Caching in Python: Master functools.lru_cache and Custom Cache Implementations

Your function is called 10,000 times with the same arguments. Each call performs expensive computation—database queries, API calls, complex calculations. What if you could return the result instantly on the second call? That’s caching.

Caching is one of the most effective performance optimization techniques. By storing computation results and reusing them, you can dramatically reduce execution time and resource usage. Python provides built-in caching through functools.lru_cache, but understanding when and how to use it—and when to build custom solutions—is crucial for writing efficient applications.

This guide explores caching strategies in Python, from simple decorators to sophisticated custom implementations.

What Is Caching and Why It Matters

Caching stores the results of expensive operations so you can reuse them instead of recomputing. Think of it like remembering a phone number instead of looking it up every time.

The Performance Impact

import time

def expensive_operation(n):
    """Simulate an expensive computation"""
    time.sleep(1)  # Simulate 1 second of work
    return n * n

# Without caching: 10 calls = 10 seconds
start = time.time()
for i in range(10):
    expensive_operation(5)
print(f"Without cache: {time.time() - start:.2f}s")  # ~10 seconds

# With caching: 10 calls = 1 second (after first call)
from functools import lru_cache

@lru_cache(maxsize=128)
def cached_operation(n):
    time.sleep(1)
    return n * n

start = time.time()
for i in range(10):
    cached_operation(5)
print(f"With cache: {time.time() - start:.2f}s")  # ~1 second

Result: 10x performance improvement with a single decorator.

functools.lru_cache: The Built-in Solution

What Is LRU Cache?

LRU (Least Recently Used) cache stores function results and evicts the least recently used item when the cache is full. It’s perfect for functions with a limited set of inputs.

Basic Usage

from functools import lru_cache

@lru_cache(maxsize=128)
def fibonacci(n):
    """Calculate Fibonacci number with caching"""
    if n < 2:
        return n
    return fibonacci(n - 1) + fibonacci(n - 2)

# First call: computes result
print(fibonacci(30))  # Takes a moment

# Second call: returns cached result instantly
print(fibonacci(30))  # Instant

# Check cache statistics
print(fibonacci.cache_info())
# CacheInfo(hits=29, misses=31, maxsize=128, currsize=31)

Key Parameters

maxsize

Maximum number of cached results. Set to None for unlimited cache.

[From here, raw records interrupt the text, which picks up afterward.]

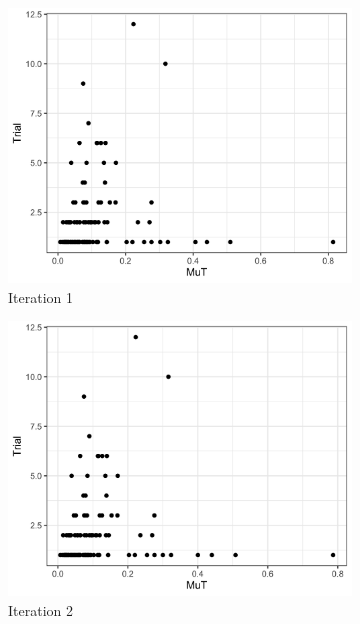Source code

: \documentclass[11pt]{article}
\begin{document}
\begin{figure}[H]
  \centering
    \begin{subfigure}[b]{0.45\textwidth}
      \includegraphics[width=\textwidth]{../../../output/figures/Optimization/mut_data_0.png}
      \caption{Iteration 1}
      \label{fig:f1}
    \end{subfigure}
    \hfill
    \begin{subfigure}[b]{0.45\textwidth}
      \includegraphics[width=\textwidth]{../../../output/figures/Optimization/mut_data_1.png}
      \caption{Iteration 2}

    \end{subfigure}
    \begin{subfigure}[b]{0.45\textwidth}


\end{subfigure}
\end{figure}
\end{document}
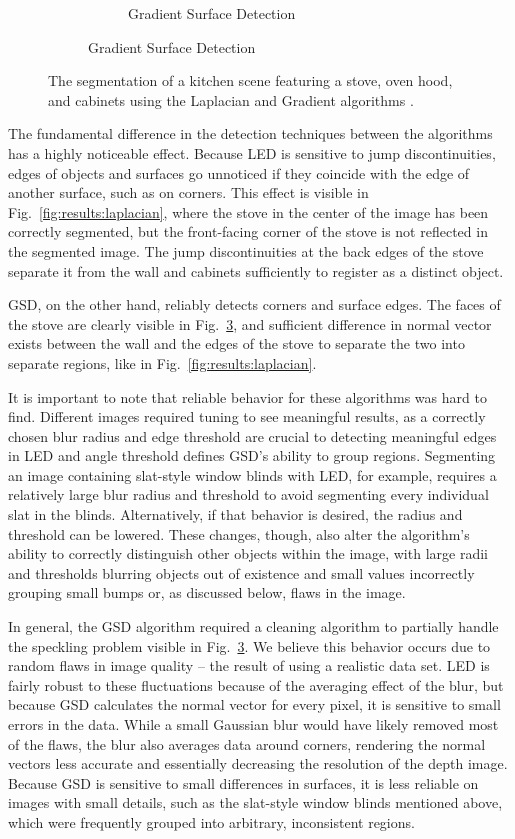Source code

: \begin{figure}[t]
\begin{subfigure}{\textwidth}
\begin{subfigure}[t]{0.33\textwidth}
        \caption{Gradient Surface Detection}
        \label{fig:results:gradient}
    \end{subfigure}
\end{subfigure}
\caption{The segmentation of a kitchen scene featuring a stove, oven hood, and cabinets using the Laplacian and Gradient algorithms \cite{kinect}.}
\end{figure}

The fundamental difference in the detection techniques between the algorithms has a highly noticeable effect.  Because LED is sensitive to jump discontinuities, edges of objects and surfaces go unnoticed if they coincide with the edge of another surface, such as on corners.  This effect is visible in  Fig.~\ref{fig:results:laplacian}, where the stove in the center of the image has been correctly segmented, but the front-facing corner of the stove is not reflected in the segmented image.  The jump discontinuities at the back edges of the stove separate it from the wall and cabinets sufficiently to register as a distinct object.

GSD, on the other hand, reliably detects corners and surface edges.  The faces of the stove are clearly visible in Fig.~\ref{fig:results:gradient}, and sufficient difference in normal vector exists between the wall and the edges of the stove to separate the two into separate regions, like in Fig.~\ref{fig:results:laplacian}.  

It is important to note that reliable behavior for these algorithms was hard to find.  Different images required tuning to see meaningful results, as a correctly chosen blur radius and edge threshold are crucial to detecting meaningful edges in LED and angle threshold defines GSD's ability to group regions.  Segmenting an image containing slat-style window blinds with LED, for example, requires a relatively large blur radius and threshold to avoid segmenting every individual slat in the blinds.  Alternatively, if that behavior is desired, the radius and threshold can be lowered.  These changes, though, also alter the algorithm's ability to correctly distinguish other objects within the image, with large radii and thresholds blurring objects out of existence and small values incorrectly grouping small bumps or, as discussed below, flaws in the image.

In general, the GSD algorithm required a cleaning algorithm to partially handle the speckling problem visible in Fig.~\ref{fig:results:gradient}.  We believe this behavior occurs due to random flaws in image quality -- the result of using a realistic data set.  LED is fairly robust to these fluctuations because of the averaging effect of the blur, but because GSD calculates the normal vector for every pixel, it is sensitive to small errors in the data.  While a small Gaussian blur would have likely removed most of the flaws, the blur also averages data around corners, rendering the normal vectors less accurate and essentially decreasing the resolution of the depth image.  Because GSD is sensitive to small differences in surfaces, it is less reliable on images with small details, such as the slat-style window blinds mentioned above, which were frequently grouped into arbitrary, inconsistent regions.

# Limited cache (128 results)
@lru_cache(maxsize=128)
def limited_cache(x):
    return x ** 2

# Unlimited cache (use with caution!)
@lru_cache(maxsize=None)
def unlimited_cache(x):
    return x ** 2

# No caching (maxsize=0)
@lru_cache(maxsize=0)
def no_cache(x):
    return x ** 2

typed

When True, arguments of different types are cached separately.

@lru_cache(maxsize=128, typed=False)
def add_untyped(a, b):
    return a + b

print(add_untyped(1, 2))      # Returns 3
print(add_untyped(1.0, 2.0))  # Returns 3.0 (same cache entry)

@lru_cache(maxsize=128, typed=True)
def add_typed(a, b):
    return a + b

print(add_typed(1, 2))        # Returns 3
print(add_typed(1.0, 2.0))    # Returns 3.0 (different cache entry)

Cache Management

from functools import lru_cache

@lru_cache(maxsize=128)
def expensive_function(x):
    return x ** 2

# Get cache statistics
stats = expensive_function.cache_info()
print(f"Hits: {stats.hits}, Misses: {stats.misses}")

# Clear the cache
expensive_function.cache_clear()

# Check if cache is empty
print(expensive_function.cache_info())
# CacheInfo(hits=0, misses=0, maxsize=128, currsize=0)

When functools.lru_cache Shines

Scenario 1: Recursive Functions

from functools import lru_cache

# Without cache: Exponential time complexity O(2^n)
def fib_slow(n):
    if n < 2:
        return n
    return fib_slow(n - 1) + fib_slow(n - 2)

# With cache: Linear time complexity O(n)
@lru_cache(maxsize=None)
def fib_fast(n):
    if n < 2:
        return n
    return fib_fast(n - 1) + fib_fast(n - 2)

# Performance comparison
import time

start = time.time()
fib_slow(35)
print(f"Slow: {time.time() - start:.2f}s")  # ~3 seconds

start = time.time()
fib_fast(35)
print(f"Fast: {time.time() - start:.2f}s")  # ~0.001 seconds

Scenario 2: Pure Functions with Limited Inputs

from functools import lru_cache

@lru_cache(maxsize=32)
def get_user_by_id(user_id):
    """Fetch user from database"""
    # Simulate database query
    return {'id': user_id, 'name': f'User {user_id}'}

# Repeated calls with same ID return cached result
user1 = get_user_by_id(1)
user1_again = get_user_by_id(1)  # From cache

print(get_user_by_id.cache_info())
# CacheInfo(hits=1, misses=1, maxsize=32, currsize=1)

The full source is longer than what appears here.